§ ACTIVITY: For the listing below, give the count of lines containing the string "subsection" and nothing else.

§ DATA PROVIDED:

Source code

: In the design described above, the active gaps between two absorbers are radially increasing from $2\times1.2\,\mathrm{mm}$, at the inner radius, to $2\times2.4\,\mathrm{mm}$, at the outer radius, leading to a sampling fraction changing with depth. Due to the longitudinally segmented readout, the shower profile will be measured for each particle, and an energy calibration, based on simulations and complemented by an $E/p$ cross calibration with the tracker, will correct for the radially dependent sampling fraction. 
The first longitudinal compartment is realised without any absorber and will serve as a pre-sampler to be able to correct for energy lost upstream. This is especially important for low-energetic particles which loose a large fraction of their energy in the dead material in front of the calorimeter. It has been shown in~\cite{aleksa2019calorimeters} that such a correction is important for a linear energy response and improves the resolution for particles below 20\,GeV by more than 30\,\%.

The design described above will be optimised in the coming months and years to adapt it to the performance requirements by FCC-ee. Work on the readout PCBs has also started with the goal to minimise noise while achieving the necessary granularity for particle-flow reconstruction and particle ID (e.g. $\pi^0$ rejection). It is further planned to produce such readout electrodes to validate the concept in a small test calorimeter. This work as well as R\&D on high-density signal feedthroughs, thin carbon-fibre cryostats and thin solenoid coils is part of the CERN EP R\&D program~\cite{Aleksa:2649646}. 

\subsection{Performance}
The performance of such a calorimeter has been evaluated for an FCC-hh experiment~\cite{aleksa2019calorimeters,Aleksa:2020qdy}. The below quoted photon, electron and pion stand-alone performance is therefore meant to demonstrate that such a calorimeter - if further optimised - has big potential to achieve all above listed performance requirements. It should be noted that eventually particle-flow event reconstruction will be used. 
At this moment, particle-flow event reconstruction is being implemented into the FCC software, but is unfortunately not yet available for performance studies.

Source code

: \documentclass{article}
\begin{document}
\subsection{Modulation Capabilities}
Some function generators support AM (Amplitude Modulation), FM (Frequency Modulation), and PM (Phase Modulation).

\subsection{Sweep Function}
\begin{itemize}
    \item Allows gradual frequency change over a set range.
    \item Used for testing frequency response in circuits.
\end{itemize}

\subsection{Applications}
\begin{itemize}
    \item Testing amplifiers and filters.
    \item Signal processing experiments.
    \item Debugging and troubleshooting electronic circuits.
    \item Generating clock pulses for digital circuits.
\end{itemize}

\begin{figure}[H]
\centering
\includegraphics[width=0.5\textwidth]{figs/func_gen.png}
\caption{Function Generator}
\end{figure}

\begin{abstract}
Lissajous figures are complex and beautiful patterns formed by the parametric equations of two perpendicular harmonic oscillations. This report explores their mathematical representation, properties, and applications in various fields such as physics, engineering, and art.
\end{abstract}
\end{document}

§ FINAL ANSWER: 4